Why bloke-based budgets should be a thing of the past

Why bloke-based budgets should be a thing of the past

budget

The Federal Budget is the Government’s most important policy tool, but it doesn’t do much for gender equality. In the days of a she-cession, it needs a feminist overhaul and focused attention on young women, writes Romy Listo of Equality Rights Alliance, a National Women’s Alliance led by YWCA Australia.

The Federal Budget is not known for being the most interesting or inspiring occasion in the year. Mostly they seem like jargon-fests with a heavy side of political spin. Yet they have an enormous influence on our day-to-day lives, including how Australian society progresses on gender equality, which is goal #5 of the United Nations Sustainable Development Goals.

The decisions in the Budget can influence where you can afford to live, and whether you can afford to own a home (through policies on negative gearing and housing investment), how you pay your rent when you’re doing it tough (through income support payments and rent assistance), and how you get to work or study (infrastructure investment). As ridiculous as it is, Budget decisions can even be unwanted guests in your sex life (through funding of contraceptives under the Pharmaceutical Benefits Scheme).
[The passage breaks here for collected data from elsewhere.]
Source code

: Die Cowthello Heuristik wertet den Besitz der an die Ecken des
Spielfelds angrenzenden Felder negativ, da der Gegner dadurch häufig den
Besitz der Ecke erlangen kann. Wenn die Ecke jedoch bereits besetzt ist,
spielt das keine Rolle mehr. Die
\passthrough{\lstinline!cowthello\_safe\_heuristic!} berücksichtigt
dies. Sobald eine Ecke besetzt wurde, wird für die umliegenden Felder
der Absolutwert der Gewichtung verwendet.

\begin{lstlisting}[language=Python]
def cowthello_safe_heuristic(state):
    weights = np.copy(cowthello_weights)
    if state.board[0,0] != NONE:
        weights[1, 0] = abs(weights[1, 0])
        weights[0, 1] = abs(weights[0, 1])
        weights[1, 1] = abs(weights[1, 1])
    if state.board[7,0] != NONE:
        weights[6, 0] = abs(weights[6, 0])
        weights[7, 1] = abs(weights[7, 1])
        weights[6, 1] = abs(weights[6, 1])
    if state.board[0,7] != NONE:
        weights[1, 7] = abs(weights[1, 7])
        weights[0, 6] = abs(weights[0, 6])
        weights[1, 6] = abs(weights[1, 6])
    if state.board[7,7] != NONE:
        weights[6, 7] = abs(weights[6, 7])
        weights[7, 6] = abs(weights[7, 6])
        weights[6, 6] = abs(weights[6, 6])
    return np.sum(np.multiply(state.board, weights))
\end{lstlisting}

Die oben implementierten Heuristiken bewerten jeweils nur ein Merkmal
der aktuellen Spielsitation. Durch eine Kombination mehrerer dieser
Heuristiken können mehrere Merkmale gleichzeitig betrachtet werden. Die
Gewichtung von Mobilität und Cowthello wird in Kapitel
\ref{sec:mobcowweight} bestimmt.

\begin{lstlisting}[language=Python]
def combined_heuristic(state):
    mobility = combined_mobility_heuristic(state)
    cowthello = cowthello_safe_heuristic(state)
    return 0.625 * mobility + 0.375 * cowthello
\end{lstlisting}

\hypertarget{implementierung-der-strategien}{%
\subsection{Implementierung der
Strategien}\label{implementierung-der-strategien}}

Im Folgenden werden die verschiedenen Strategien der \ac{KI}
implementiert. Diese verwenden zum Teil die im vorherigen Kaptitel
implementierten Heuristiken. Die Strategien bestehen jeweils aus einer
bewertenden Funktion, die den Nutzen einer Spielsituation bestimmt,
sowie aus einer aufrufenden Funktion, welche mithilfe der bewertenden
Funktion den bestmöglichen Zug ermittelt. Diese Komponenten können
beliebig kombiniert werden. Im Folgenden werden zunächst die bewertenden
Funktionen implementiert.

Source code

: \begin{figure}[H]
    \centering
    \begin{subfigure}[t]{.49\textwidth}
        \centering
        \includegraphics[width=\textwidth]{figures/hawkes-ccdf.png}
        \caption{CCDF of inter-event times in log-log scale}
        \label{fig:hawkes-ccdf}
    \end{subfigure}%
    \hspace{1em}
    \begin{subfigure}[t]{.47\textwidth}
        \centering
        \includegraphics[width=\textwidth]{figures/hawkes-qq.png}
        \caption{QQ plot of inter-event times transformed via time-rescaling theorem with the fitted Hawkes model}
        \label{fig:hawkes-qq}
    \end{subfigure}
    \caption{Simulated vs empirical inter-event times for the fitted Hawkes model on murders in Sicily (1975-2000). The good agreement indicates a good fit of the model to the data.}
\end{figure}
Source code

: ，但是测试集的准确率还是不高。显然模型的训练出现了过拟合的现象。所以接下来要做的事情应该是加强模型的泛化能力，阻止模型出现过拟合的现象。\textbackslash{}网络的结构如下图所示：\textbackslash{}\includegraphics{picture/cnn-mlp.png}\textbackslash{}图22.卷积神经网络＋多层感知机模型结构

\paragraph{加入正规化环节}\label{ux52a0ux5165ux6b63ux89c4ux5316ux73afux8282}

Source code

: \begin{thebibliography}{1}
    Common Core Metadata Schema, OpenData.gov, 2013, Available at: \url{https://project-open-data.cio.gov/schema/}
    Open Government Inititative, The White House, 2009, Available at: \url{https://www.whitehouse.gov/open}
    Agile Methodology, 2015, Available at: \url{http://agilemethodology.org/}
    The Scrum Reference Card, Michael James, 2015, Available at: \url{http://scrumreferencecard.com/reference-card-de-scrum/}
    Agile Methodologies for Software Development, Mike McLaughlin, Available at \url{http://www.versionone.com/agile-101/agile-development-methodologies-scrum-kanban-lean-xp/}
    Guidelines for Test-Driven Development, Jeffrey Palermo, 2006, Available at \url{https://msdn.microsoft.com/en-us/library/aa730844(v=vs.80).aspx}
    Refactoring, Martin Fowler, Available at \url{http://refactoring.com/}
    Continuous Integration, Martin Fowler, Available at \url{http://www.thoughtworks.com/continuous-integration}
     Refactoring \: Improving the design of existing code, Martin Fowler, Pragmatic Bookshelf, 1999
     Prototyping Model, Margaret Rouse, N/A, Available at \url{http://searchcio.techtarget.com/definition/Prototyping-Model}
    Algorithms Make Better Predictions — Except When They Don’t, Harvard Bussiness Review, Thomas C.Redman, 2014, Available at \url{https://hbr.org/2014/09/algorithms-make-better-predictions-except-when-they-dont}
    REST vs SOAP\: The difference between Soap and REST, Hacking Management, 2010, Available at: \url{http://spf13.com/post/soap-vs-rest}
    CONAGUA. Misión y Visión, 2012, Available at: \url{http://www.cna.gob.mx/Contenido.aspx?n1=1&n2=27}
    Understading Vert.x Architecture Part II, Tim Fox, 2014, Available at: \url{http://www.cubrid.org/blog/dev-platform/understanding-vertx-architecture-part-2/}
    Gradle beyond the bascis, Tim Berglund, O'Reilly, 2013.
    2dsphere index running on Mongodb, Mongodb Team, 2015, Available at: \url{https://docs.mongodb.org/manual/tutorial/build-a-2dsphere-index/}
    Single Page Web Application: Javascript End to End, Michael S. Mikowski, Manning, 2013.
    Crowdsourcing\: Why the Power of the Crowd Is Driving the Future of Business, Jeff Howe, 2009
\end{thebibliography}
This year the Budget has never been more important – it will mark out the flavour of the planned COVID-19 economic recovery. More than that, it will deepen or address the existing social inequalities that the pandemic has exacerbated, for many years to come.

We already know that young people and women are among the hardest hit by COVID-19 through the loss of jobs, hours of work, and access to the support of free childcare. In our homes, women are doing more care and unpaid work, young people are moving back with their families and hiding who they are to stay safe and some women are experiencing violence from their partners in new ways and at increased rates.

The Budget also has a long-standing history of omitting some fundamental aspects of different people’s identities and lives – gender, race, and disability, to name a few. It’s the biggest statement on how the Government will spend money and its most important policy tool, but the Budget is lagging in progressing intersectional feminism.

A perfect example of how budgetary and policy measures lack a gender lens is in the changes to university course fees announced by the Government earlier this year. As part of their response to both demographic change and the impacts of COVID-19, the Federal Government has put forward changes to tertiary funding that mean course fees for subject areas like humanities and communications will double, while areas like mathematics and agriculture, which the Government considers will have higher employment prospects, will decrease.

But when gender patterns in enrolment are taken into account, women account for two-thirds of the students in the university courses facing the biggest increase in fees. This means that more women will graduate with a higher HECS debt, while also facing a recession on graduating, gender pay gaps and other structural barriers to economic equity. These barriers are even more significant when they intersect with other forms of discrimination.

At a time when we’re actively losing ground on gender equality, a biased, bloke-based budget is the last thing Australia needs!

This is why we’ve teamed up with YWCA Australia and animator Ai Ikeda to put together a short animation explainer on the Budget. After all, it’s important to understand the Budget if we want to have the power to imagine alternatives and drive change.

We will not achieve women’s economic wellbeing and gender equality in Australia without rethinking our approach to economic policy. Across the world, intersectional, gender-responsive budgeting (GRB) is considered the best practice approach for measuring gender and other forms of discrimination in fiscal policy, but Australia is yet to take up the challenge.

GRB is about analysing the investment required to achieve gender equality and translating gender equality goals into budgetary commitments. It involves a range of tools and techniques to model and project the impacts of revenue (money-making through tax and transfer settings) and expenditure (spending) measures on people of different genders in order to promote equity. A similar kind of approach can be applied to other markers of identity including race, disability, sexuality and class.

Australia has many of the tools needed for GRB. The strengths are there to be world leading with political will, yet sadly there’s still a gap between Australia’s potential and its practice.

Our government decision-makers are mostly made up of Anglo cis-hetero and able-bodied men. But that’s not what Australian society looks like.

Many of us have been forgotten at budget time, and we know a biased bloke-based budget isn’t what Australia needs, especially in a pandemic recovery. Women play a crucial role in the Australian economy, and they should be recognised and reflected in the Federal Budget. We’ll be waiting eagerly on October 6 to see if the Government puts its gender equality commitments into practice.